While apparently embracing Arun Gandhi’s call for nonviolent actions, Esteron would not actually want Palestinians to act on Gandhi’s suggestion that refugees return home in force. Esteron has argued forcefully that the refugees must give up their right of return. Nor is it necessary to wonder, as Esteron does, what would have happened had the Palestinians opted to engage in nonviolent resistance. From 1987 to 1993, during the first intifada, they did exactly that. And despite it all, their mass protests and strikes were met with brutal repression. Israel did not have bus bombings to use as an excuse for its retaliation, since the first bus attack occurred in 1994.
While the first uprising that began in 1987 shifted international public opinion toward the Palestinians, it did not result in gains on the ground. According to the Israeli human rights group B’Tselem, from the beginning of the first intifada in 1987 until the signing of the Oslo Accords in September 1993, Palestinians killed a total of 100 Israeli civilians, half of them inside the Occupied Territories. During the same period, Israeli occupation forces and settlers killed more than 1,160 Palestinian civilians. The Israeli answer to what was then a largely peaceful mass uprising was what is commonly referred to in Israel as “the appropriate and Zionist response” - the violent confiscation of more land and the building of ever more settlements.

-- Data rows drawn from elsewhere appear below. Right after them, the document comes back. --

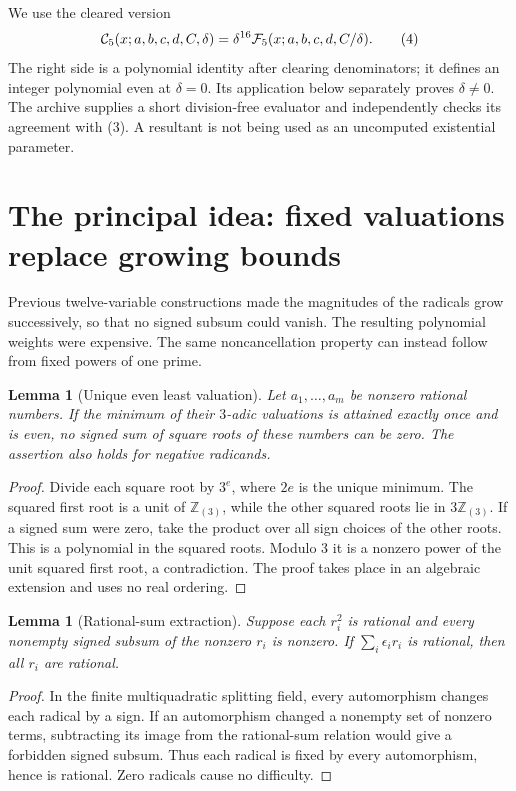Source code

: \documentclass[11pt,letterpaper]{article}
\newtheorem{lemma}[theorem]{Lemma}
\theoremstyle{definition}\newtheorem{definition}[theorem]{Definition}
\theoremstyle{remark}\newtheorem{remark}[theorem]{Remark}
\newcommand{\Z}{\mathbb Z}\newcommand{\N}{\mathbb N}\newcommand{\Q}{\mathbb Q}
\begin{document}
We use the cleared version
\[
 \mathcal C_5(x;a,b,c,d,C,\delta)
 =\delta^{16}\Ffive(x;a,b,c,d,C/\delta).
 \tag{4}\label{eq:cleared}
\]
The right side is a polynomial identity after clearing denominators; it defines an integer polynomial even at $\delta=0$. Its application below separately proves $\delta\ne0$. The archive supplies a short division-free evaluator and independently checks its agreement with (3). A resultant is not being used as an uncomputed existential parameter.

\section{The principal idea: fixed valuations replace growing bounds}
Previous twelve-variable constructions made the magnitudes of the radicals grow successively, so that no signed subsum could vanish. The resulting polynomial weights were expensive. The same noncancellation property can instead follow from fixed powers of one prime.

\begin{lemma}[Unique even least valuation]\label{lem:valuation}
Let $a_1,\ldots,a_m$ be nonzero rational numbers. If the minimum of their $3$-adic valuations is attained exactly once and is even, no signed sum of square roots of these numbers can be zero. The assertion also holds for negative radicands.
\end{lemma}
\begin{proof}
Divide each square root by $3^e$, where $2e$ is the unique minimum. The squared first root is a unit of $\Z_{(3)}$, while the other squared roots lie in $3\Z_{(3)}$. If a signed sum were zero, take the product over all sign choices of the other roots. This is a polynomial in the squared roots. Modulo $3$ it is a nonzero power of the unit squared first root, a contradiction. The proof takes place in an algebraic extension and uses no real ordering.
\end{proof}

\begin{lemma}[Rational-sum extraction]\label{lem:extraction}
Suppose each $r_i^2$ is rational and every nonempty signed subsum of the nonzero $r_i$ is nonzero. If $\sum_i\epsilon_i r_i$ is rational, then all $r_i$ are rational.
\end{lemma}
\begin{proof}
In the finite multiquadratic splitting field, every automorphism changes each radical by a sign. If an automorphism changed a nonempty set of nonzero terms, subtracting its image from the rational-sum relation would give a forbidden signed subsum. Thus each radical is fixed by every automorphism, hence is rational. Zero radicals cause no difficulty.
\end{proof}
\end{document}
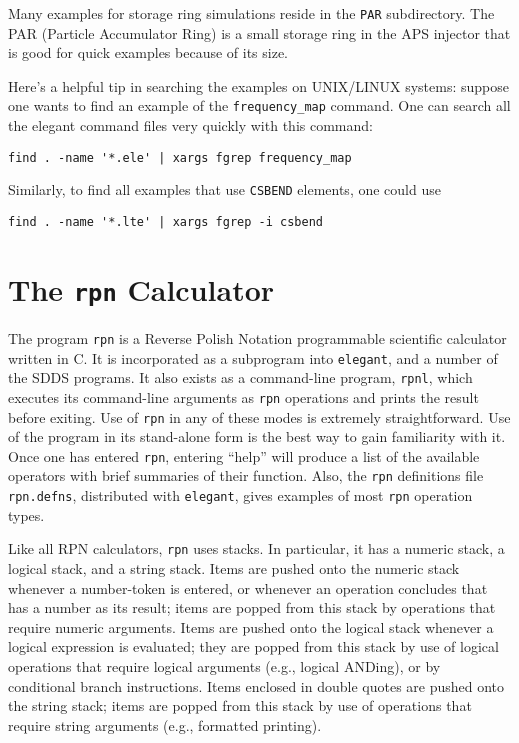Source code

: \documentclass[11pt]{article}
\begin{document}
Many examples for storage ring simulations reside in the {\tt PAR} subdirectory.
The PAR (Particle Accumulator Ring) is a small storage ring in the APS injector
that is good for quick examples because of its size.

Here's a helpful tip in searching the examples on UNIX/LINUX systems: suppose one wants
to find an example of the \verb|frequency_map| command.  One can search all the elegant
command files very quickly with this command:
\begin{verbatim}
find . -name '*.ele' | xargs fgrep frequency_map
\end{verbatim}
Similarly, to find all examples that use \verb|CSBEND| elements, one could use
\begin{verbatim}
find . -name '*.lte' | xargs fgrep -i csbend
\end{verbatim}



\newpage
\section{The {\tt rpn} Calculator}

The program {\tt rpn} is a Reverse Polish Notation programmable
scientific calculator written in C.  It is incorporated as a
subprogram into {\tt elegant}, and a number of the SDDS programs.  It
also exists as a command-line program, {\tt rpnl}, which executes its
command-line arguments as {\tt rpn} operations and prints the result
before exiting.  Use of {\tt rpn} in any of these modes is extremely
straightforward.  Use of the program in its stand-alone form is the
best way to gain familiarity with it.  Once one has entered {\tt rpn},
entering ``help'' will produce a list of the available operators with
brief summaries of their function.  Also, the {\tt rpn} definitions
file \verb|rpn.defns|, distributed with {\tt elegant}, gives examples
of most {\tt rpn} operation types.

Like all RPN calculators, {\tt rpn} uses stacks.  In particular, it
has a numeric stack, a logical stack, and a string stack.  Items are
pushed onto the numeric stack whenever a number-token is entered, or
whenever an operation concludes that has a number as its result; items
are popped from this stack by operations that require numeric
arguments.  Items are pushed onto the logical stack whenever a logical
expression is evaluated; they are popped from this stack by use of
logical operations that require logical arguments (e.g., logical
ANDing), or by conditional branch instructions.  Items enclosed in
double quotes are pushed onto the string stack; items are popped from
this stack by use of operations that require string arguments (e.g.,
formatted printing).
\end{document}
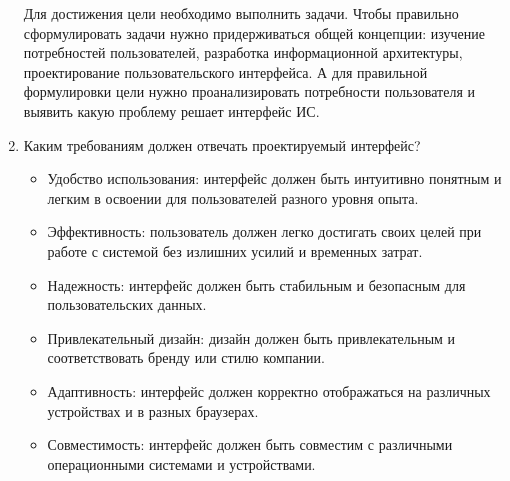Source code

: \begin{enumerate}
        Для достижения цели необходимо выполнить задачи. Чтобы правильно сформулировать задачи нужно придерживаться общей концепции:
изучение потребностей пользователей, разработка информационной архитектуры, проектирование пользовательского интерфейса. А для правильной формулировки цели нужно проанализировать потребности пользователя и выявить какую проблему решает интерфейс ИС.
    \item Каким требованиям должен отвечать проектируемый интерфейс?
        \begin{itemize}
            \item Удобство использования: интерфейс должен быть интуитивно понятным и легким в освоении для пользователей разного уровня опыта.
            \item Эффективность: пользователь должен легко достигать своих целей при работе с системой без излишних усилий и временных затрат.
            \item Надежность: интерфейс должен быть стабильным и безопасным для пользовательских данных.
            \item Привлекательный дизайн: дизайн должен быть привлекательным и соответствовать бренду или стилю компании.
            \item Адаптивность: интерфейс должен корректно отображаться на различных устройствах и в разных браузерах.
            \item Совместимость: интерфейс должен быть совместим с различными операционными системами и устройствами.
        \end{itemize}
\end{enumerate}


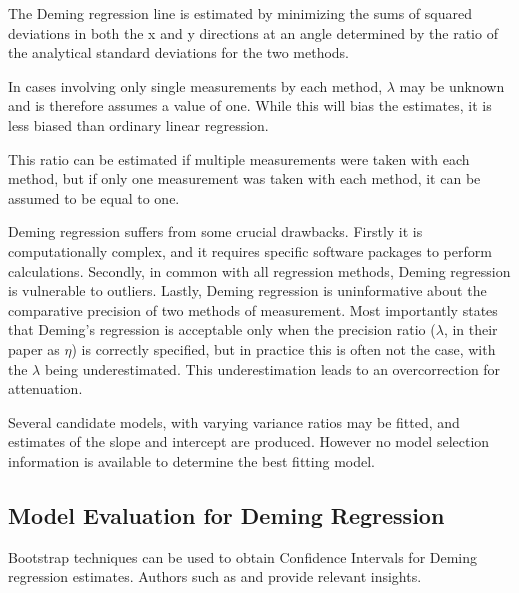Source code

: \documentclass[12pt, a4paper]{report}
\theoremstyle{plain}
\theoremstyle{definition}
\theoremstyle{remark}
\begin{document}




The Deming regression line is estimated by minimizing the sums of squared deviations in both the x and y directions at an angle determined by the ratio of the analytical standard deviations for the two methods.
	
In cases involving only single measurements by each method, $\lambda$ may be unknown and is therefore assumes a value of one. While this will bias the estimates, it is less biased than ordinary linear regression.
	
This ratio can be estimated if multiple measurements were taken with each method, but if only one measurement was taken with each method, it can be assumed to be equal to one.
	

	

	
Deming regression suffers from some crucial drawbacks. Firstly it is computationally complex, and it requires specific software packages to perform calculations. Secondly, in common with all regression methods, Deming regression is vulnerable to outliers. Lastly, Deming regression is uninformative about the comparative precision of two methods of measurement. Most importantly \citet{CarollRupert} states that Deming's regression is acceptable only when the precision ratio ($\lambda$, in their paper as $\eta$) is correctly specified, but in practice this is often not the case, with the $\lambda$ being underestimated. This underestimation leads to an overcorrection for attenuation.

Several candidate models, with varying variance ratios may be fitted, and estimates of the slope and intercept are produced. However no model selection information is available to determine the best fitting model.
	

\subsection{Model Evaluation for Deming Regression}
	Bootstrap techniques can be used to obtain Confidence Intervals for Deming regression estimates. Authors such as 
	\citet{carpenter2000bootstrap} and \citet{johnson2001bootstrap} provide relevant insights.
	
\end{document}

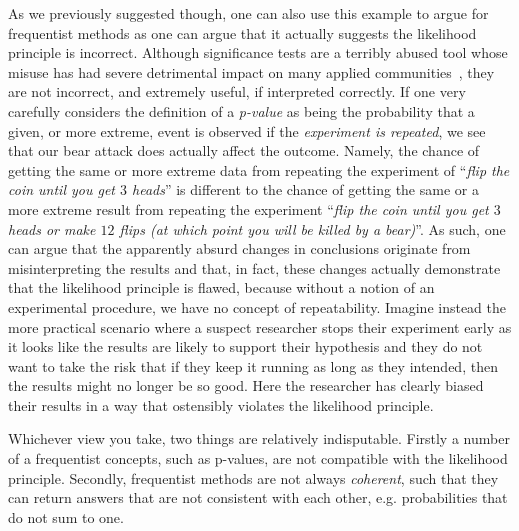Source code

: As we previously suggested though, one can also use this example to argue for frequentist methods as one can argue that it actually
suggests the likelihood principle is incorrect.  Although significance tests are a terribly abused tool whose misuse has had
severe detrimental impact on many applied communities~\citep{goodman1999toward,ioannidis2005most}, they are not incorrect,
and extremely useful, if 
interpreted correctly.  If one very carefully considers
the definition of a \emph{p-value} as being the probability that a given, or more extreme, event is observed if the
\emph{experiment is repeated}, we see that our bear attack does actually affect the outcome.  Namely, the chance of getting the same
or more extreme data from repeating the experiment of ``\textit{flip the coin until you get $3$ heads}'' is different to 
the chance of getting the same or a more extreme result from repeating the experiment 
``\textit{flip the coin until you get $3$ heads or make $12$ flips (at which point you will be killed by a bear)}''.  
As such, one can argue that the apparently absurd
changes in conclusions originate from misinterpreting the results and that, in fact, these changes actually demonstrate
that the likelihood principle is flawed, because without a notion of an experimental procedure, 
we have no concept of repeatability.  Imagine instead the more practical scenario where a suspect researcher stops their experiment
early as it looks like the results are likely to support their hypothesis and they do not want to take the risk that if they
keep it running as long as they intended, then the results might no longer be so good.  Here the researcher has clearly
biased their results in a way that ostensibly violates the likelihood principle.

Whichever view you take, two things are relatively indisputable.  Firstly a number of a frequentist concepts, such as p-values,
are not compatible with the likelihood principle.  Secondly, frequentist methods are not always \emph{coherent}, such that they can
return answers that are not consistent with each other, e.g. probabilities that do not sum to one.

The present conflict preserves this gross imbalance, where the victims of violence are overwhelmingly Palestinian, but at far higher levels of violence all around. The conflict is also increasingly characterized by nonviolence, even if this remains invisible to most Israelis and to the world’s media. For Palestinians, circumventing barriers and checkpoints in order to get to school, to work, or simply to visit family or worship, is a daily act of resistance. The recent hunger strike by thousands of Palestinian prisoners and their families was another example that was largely ignored internationally. The wire services carried dozens of photographs of silent vigils and protests by prisoners’ families, but few of those made it into newspapers.
On 30 August, China’s Xinhua news agency reported the death of 55-year-old Aisha al-Zaban. She had been on hunger strike for 12 days in solidarity with her imprisoned son and his comrades. Doctors had advised her to end her fast, but she refused and died of a heart attack. I was unable to find her name in any of the dozens of American newspapers that routinely echo the calls for Palestinians to follow the way of Gandhi.
It is important to distinguish between those like Arun Gandhi and the Palestinians with whom he is in dialogue, who are genuinely seeking new and creative ways to energize the freedom struggle; and those like Esteron, whose calls for nonviolence are simply another bankrupt exercise in shifting the blame from the occupier to the occupied, while still posing as advocates for peace.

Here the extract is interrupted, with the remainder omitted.